• _Exercise_
Transcribe exactly the lines that fall between the one holding "#include <iostream>" and the one holding "else if (nums[r]", inclusive, from the entries below.

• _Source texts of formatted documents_

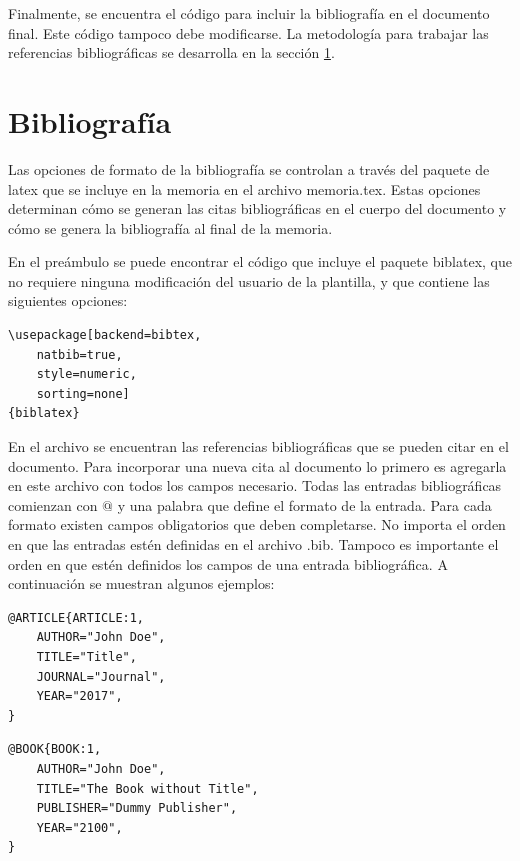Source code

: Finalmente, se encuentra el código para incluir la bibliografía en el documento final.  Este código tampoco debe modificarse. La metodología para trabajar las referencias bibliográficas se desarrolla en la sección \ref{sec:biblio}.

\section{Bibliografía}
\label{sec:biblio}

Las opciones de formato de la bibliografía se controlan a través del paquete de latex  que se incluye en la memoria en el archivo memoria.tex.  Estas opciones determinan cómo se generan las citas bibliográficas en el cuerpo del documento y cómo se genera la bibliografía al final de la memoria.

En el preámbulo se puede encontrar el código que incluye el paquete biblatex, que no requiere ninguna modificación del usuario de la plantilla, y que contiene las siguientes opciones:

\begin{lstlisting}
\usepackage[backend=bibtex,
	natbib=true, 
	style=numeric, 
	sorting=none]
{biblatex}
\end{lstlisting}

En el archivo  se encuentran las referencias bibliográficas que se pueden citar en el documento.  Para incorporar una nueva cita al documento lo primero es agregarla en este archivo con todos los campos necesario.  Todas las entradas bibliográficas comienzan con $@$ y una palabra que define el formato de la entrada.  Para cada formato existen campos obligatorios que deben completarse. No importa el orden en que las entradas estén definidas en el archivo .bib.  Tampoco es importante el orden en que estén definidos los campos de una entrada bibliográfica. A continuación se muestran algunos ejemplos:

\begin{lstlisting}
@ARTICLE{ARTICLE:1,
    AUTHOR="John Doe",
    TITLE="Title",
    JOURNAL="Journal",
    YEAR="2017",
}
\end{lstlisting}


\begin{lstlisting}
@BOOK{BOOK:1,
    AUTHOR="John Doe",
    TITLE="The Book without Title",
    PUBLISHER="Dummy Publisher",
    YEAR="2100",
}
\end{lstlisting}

---

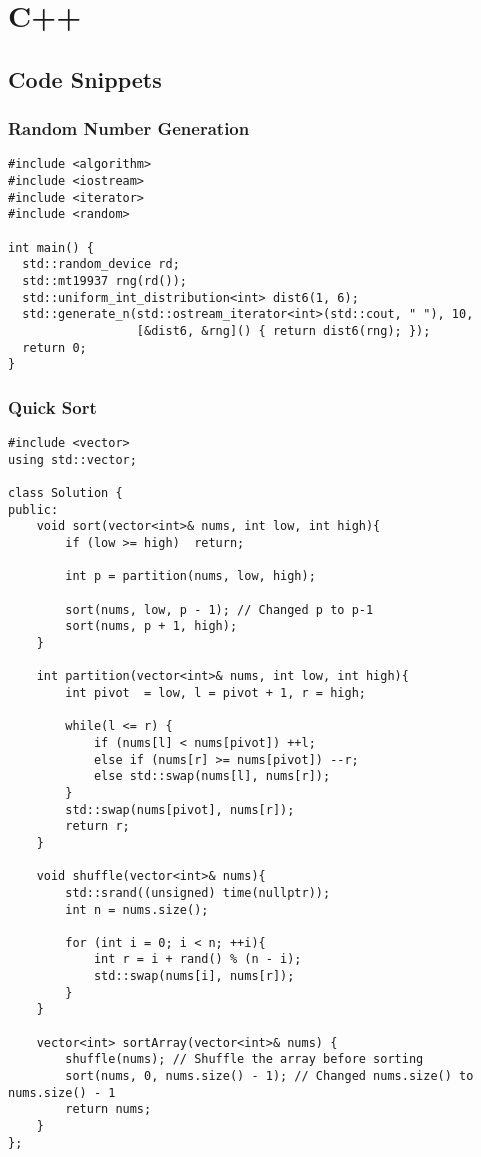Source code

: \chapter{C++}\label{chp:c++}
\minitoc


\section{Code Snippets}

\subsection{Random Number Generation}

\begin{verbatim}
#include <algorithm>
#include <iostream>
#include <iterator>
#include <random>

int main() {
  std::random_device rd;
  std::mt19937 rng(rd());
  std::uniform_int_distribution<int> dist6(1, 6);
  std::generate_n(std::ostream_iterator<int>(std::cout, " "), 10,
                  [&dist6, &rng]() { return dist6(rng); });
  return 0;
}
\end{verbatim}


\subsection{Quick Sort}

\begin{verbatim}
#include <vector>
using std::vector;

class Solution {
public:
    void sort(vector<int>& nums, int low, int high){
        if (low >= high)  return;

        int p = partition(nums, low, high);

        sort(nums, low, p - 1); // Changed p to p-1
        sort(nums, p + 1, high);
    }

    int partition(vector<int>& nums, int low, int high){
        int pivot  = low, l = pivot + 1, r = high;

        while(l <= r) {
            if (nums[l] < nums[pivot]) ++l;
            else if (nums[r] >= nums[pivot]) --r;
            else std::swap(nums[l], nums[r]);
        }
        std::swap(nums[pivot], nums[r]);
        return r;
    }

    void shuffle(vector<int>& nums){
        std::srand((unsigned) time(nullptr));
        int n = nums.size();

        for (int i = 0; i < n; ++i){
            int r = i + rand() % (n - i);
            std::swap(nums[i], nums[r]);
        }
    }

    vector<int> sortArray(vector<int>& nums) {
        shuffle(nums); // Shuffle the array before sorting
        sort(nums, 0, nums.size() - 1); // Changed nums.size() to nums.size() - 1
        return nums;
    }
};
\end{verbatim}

• _Exercise solution_
#include <iostream>
#include <iterator>
#include <random>

int main() {
  std::random_device rd;
  std::mt19937 rng(rd());
  std::uniform_int_distribution<int> dist6(1, 6);
  std::generate_n(std::ostream_iterator<int>(std::cout, " "), 10,
                  [&dist6, &rng]() { return dist6(rng); });
  return 0;
}
\end{verbatim}


\subsection{Quick Sort}

\begin{verbatim}
#include <vector>
using std::vector;

class Solution {
public:
    void sort(vector<int>& nums, int low, int high){
        if (low >= high)  return;

        int p = partition(nums, low, high);

        sort(nums, low, p - 1); // Changed p to p-1
        sort(nums, p + 1, high);
    }

    int partition(vector<int>& nums, int low, int high){
        int pivot  = low, l = pivot + 1, r = high;

        while(l <= r) {
            if (nums[l] < nums[pivot]) ++l;
            else if (nums[r] >= nums[pivot]) --r;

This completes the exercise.